### Prompt
Only an exact repetition of every entry counts as the answer.

### Records for this task
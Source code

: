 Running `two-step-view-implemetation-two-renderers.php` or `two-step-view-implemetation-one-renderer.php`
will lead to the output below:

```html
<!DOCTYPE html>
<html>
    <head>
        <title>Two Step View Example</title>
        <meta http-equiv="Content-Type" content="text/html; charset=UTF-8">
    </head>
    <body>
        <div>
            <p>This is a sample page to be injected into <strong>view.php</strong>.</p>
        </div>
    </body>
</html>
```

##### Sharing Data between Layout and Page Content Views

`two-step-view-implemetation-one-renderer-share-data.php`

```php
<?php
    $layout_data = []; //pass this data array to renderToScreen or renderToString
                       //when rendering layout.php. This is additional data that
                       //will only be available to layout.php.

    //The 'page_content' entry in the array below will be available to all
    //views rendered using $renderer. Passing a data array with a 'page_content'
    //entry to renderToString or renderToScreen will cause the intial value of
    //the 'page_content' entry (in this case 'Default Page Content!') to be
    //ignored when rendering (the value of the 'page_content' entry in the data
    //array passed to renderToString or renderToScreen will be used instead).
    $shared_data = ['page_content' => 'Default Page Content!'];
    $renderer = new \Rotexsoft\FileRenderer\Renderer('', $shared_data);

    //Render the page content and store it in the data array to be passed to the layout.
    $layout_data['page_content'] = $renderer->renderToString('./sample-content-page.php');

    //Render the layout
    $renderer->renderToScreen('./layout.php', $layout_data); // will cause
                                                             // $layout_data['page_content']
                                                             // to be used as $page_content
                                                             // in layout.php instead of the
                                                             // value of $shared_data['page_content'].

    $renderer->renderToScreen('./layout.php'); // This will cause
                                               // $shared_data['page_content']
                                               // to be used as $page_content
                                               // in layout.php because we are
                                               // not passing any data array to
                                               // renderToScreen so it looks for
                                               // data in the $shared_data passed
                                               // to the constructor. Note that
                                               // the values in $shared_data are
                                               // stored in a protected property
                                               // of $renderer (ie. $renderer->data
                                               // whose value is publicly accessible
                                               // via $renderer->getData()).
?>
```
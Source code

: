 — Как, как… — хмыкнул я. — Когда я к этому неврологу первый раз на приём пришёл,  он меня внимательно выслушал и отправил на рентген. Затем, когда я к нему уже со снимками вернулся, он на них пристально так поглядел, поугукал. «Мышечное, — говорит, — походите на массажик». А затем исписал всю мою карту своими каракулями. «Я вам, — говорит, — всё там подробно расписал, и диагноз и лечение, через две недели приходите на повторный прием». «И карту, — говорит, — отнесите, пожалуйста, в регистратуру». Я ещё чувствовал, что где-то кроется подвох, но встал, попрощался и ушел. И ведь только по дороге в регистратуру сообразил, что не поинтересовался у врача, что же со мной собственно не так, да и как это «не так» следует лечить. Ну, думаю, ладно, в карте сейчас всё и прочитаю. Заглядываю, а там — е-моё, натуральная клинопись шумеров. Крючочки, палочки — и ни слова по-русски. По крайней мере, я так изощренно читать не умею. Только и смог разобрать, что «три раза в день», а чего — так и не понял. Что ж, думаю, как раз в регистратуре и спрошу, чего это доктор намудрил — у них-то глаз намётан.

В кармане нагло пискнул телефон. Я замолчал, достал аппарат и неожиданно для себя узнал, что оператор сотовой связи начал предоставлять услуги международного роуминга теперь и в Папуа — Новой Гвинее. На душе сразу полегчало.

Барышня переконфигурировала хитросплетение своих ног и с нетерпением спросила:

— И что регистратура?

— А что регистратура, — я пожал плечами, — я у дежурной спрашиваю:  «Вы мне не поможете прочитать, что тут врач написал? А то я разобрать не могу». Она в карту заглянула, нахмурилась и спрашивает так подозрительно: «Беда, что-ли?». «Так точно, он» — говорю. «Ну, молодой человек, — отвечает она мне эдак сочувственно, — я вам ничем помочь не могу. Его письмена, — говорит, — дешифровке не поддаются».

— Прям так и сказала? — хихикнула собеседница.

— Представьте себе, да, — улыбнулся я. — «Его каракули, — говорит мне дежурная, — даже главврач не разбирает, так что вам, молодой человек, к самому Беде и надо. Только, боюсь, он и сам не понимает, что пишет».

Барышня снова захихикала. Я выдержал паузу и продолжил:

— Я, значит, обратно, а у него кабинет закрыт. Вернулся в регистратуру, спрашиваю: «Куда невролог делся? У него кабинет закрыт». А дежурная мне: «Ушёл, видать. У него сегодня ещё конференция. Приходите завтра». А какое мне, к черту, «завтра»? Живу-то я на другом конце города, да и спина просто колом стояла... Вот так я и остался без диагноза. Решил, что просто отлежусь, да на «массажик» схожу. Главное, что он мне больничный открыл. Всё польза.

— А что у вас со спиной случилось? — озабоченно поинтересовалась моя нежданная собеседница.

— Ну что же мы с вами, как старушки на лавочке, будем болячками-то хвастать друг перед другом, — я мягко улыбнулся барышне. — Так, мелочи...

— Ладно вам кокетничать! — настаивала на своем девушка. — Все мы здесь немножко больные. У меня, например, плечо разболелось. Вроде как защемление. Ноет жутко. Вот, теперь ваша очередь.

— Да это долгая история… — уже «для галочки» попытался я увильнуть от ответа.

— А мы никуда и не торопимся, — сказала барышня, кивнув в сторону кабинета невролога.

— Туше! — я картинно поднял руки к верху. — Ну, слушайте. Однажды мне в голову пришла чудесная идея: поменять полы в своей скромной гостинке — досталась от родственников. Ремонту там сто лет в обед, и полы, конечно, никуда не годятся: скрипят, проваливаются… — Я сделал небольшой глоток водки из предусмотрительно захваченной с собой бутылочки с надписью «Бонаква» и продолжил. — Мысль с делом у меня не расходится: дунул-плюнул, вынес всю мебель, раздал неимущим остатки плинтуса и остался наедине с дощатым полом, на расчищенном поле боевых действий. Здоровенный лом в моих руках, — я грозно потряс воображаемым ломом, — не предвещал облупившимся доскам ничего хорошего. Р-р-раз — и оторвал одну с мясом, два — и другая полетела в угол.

### Reply to the exercise
Source code

: Running `two-step-view-implemetation-two-renderers.php` or `two-step-view-implemetation-one-renderer.php`
will lead to the output below:

```html
<!DOCTYPE html>
<html>
    <head>
        <title>Two Step View Example</title>
        <meta http-equiv="Content-Type" content="text/html; charset=UTF-8">
    </head>
    <body>
        <div>
            <p>This is a sample page to be injected into <strong>view.php</strong>.</p>
        </div>
    </body>
</html>
```

##### Sharing Data between Layout and Page Content Views

`two-step-view-implemetation-one-renderer-share-data.php`

```php
<?php
    $layout_data = []; //pass this data array to renderToScreen or renderToString
                       //when rendering layout.php. This is additional data that
                       //will only be available to layout.php.

    //The 'page_content' entry in the array below will be available to all
    //views rendered using $renderer. Passing a data array with a 'page_content'
    //entry to renderToString or renderToScreen will cause the intial value of
    //the 'page_content' entry (in this case 'Default Page Content!') to be
    //ignored when rendering (the value of the 'page_content' entry in the data
    //array passed to renderToString or renderToScreen will be used instead).
    $shared_data = ['page_content' => 'Default Page Content!'];
    $renderer = new \Rotexsoft\FileRenderer\Renderer('', $shared_data);

    //Render the page content and store it in the data array to be passed to the layout.
    $layout_data['page_content'] = $renderer->renderToString('./sample-content-page.php');

    //Render the layout
    $renderer->renderToScreen('./layout.php', $layout_data); // will cause
                                                             // $layout_data['page_content']
                                                             // to be used as $page_content
                                                             // in layout.php instead of the
                                                             // value of $shared_data['page_content'].

    $renderer->renderToScreen('./layout.php'); // This will cause
                                               // $shared_data['page_content']
                                               // to be used as $page_content
                                               // in layout.php because we are
                                               // not passing any data array to
                                               // renderToScreen so it looks for
                                               // data in the $shared_data passed
                                               // to the constructor. Note that
                                               // the values in $shared_data are
                                               // stored in a protected property
                                               // of $renderer (ie. $renderer->data
                                               // whose value is publicly accessible
                                               // via $renderer->getData()).
?>
```
Source code

: — Как, как… — хмыкнул я. — Когда я к этому неврологу первый раз на приём пришёл,  он меня внимательно выслушал и отправил на рентген. Затем, когда я к нему уже со снимками вернулся, он на них пристально так поглядел, поугукал. «Мышечное, — говорит, — походите на массажик». А затем исписал всю мою карту своими каракулями. «Я вам, — говорит, — всё там подробно расписал, и диагноз и лечение, через две недели приходите на повторный прием». «И карту, — говорит, — отнесите, пожалуйста, в регистратуру». Я ещё чувствовал, что где-то кроется подвох, но встал, попрощался и ушел. И ведь только по дороге в регистратуру сообразил, что не поинтересовался у врача, что же со мной собственно не так, да и как это «не так» следует лечить. Ну, думаю, ладно, в карте сейчас всё и прочитаю. Заглядываю, а там — е-моё, натуральная клинопись шумеров. Крючочки, палочки — и ни слова по-русски. По крайней мере, я так изощренно читать не умею. Только и смог разобрать, что «три раза в день», а чего — так и не понял. Что ж, думаю, как раз в регистратуре и спрошу, чего это доктор намудрил — у них-то глаз намётан.

В кармане нагло пискнул телефон. Я замолчал, достал аппарат и неожиданно для себя узнал, что оператор сотовой связи начал предоставлять услуги международного роуминга теперь и в Папуа — Новой Гвинее. На душе сразу полегчало.

Барышня переконфигурировала хитросплетение своих ног и с нетерпением спросила:

— И что регистратура?

— А что регистратура, — я пожал плечами, — я у дежурной спрашиваю:  «Вы мне не поможете прочитать, что тут врач написал? А то я разобрать не могу». Она в карту заглянула, нахмурилась и спрашивает так подозрительно: «Беда, что-ли?». «Так точно, он» — говорю. «Ну, молодой человек, — отвечает она мне эдак сочувственно, — я вам ничем помочь не могу. Его письмена, — говорит, — дешифровке не поддаются».

— Прям так и сказала? — хихикнула собеседница.

— Представьте себе, да, — улыбнулся я. — «Его каракули, — говорит мне дежурная, — даже главврач не разбирает, так что вам, молодой человек, к самому Беде и надо. Только, боюсь, он и сам не понимает, что пишет».

Барышня снова захихикала. Я выдержал паузу и продолжил:

— Я, значит, обратно, а у него кабинет закрыт. Вернулся в регистратуру, спрашиваю: «Куда невролог делся? У него кабинет закрыт». А дежурная мне: «Ушёл, видать. У него сегодня ещё конференция. Приходите завтра». А какое мне, к черту, «завтра»? Живу-то я на другом конце города, да и спина просто колом стояла... Вот так я и остался без диагноза. Решил, что просто отлежусь, да на «массажик» схожу. Главное, что он мне больничный открыл. Всё польза.

— А что у вас со спиной случилось? — озабоченно поинтересовалась моя нежданная собеседница.

— Ну что же мы с вами, как старушки на лавочке, будем болячками-то хвастать друг перед другом, — я мягко улыбнулся барышне. — Так, мелочи...

— Ладно вам кокетничать! — настаивала на своем девушка. — Все мы здесь немножко больные. У меня, например, плечо разболелось. Вроде как защемление. Ноет жутко. Вот, теперь ваша очередь.

— Да это долгая история… — уже «для галочки» попытался я увильнуть от ответа.

— А мы никуда и не торопимся, — сказала барышня, кивнув в сторону кабинета невролога.

— Туше! — я картинно поднял руки к верху. — Ну, слушайте. Однажды мне в голову пришла чудесная идея: поменять полы в своей скромной гостинке — досталась от родственников. Ремонту там сто лет в обед, и полы, конечно, никуда не годятся: скрипят, проваливаются… — Я сделал небольшой глоток водки из предусмотрительно захваченной с собой бутылочки с надписью «Бонаква» и продолжил. — Мысль с делом у меня не расходится: дунул-плюнул, вынес всю мебель, раздал неимущим остатки плинтуса и остался наедине с дощатым полом, на расчищенном поле боевых действий. Здоровенный лом в моих руках, — я грозно потряс воображаемым ломом, — не предвещал облупившимся доскам ничего хорошего. Р-р-раз — и оторвал одну с мясом, два — и другая полетела в угол.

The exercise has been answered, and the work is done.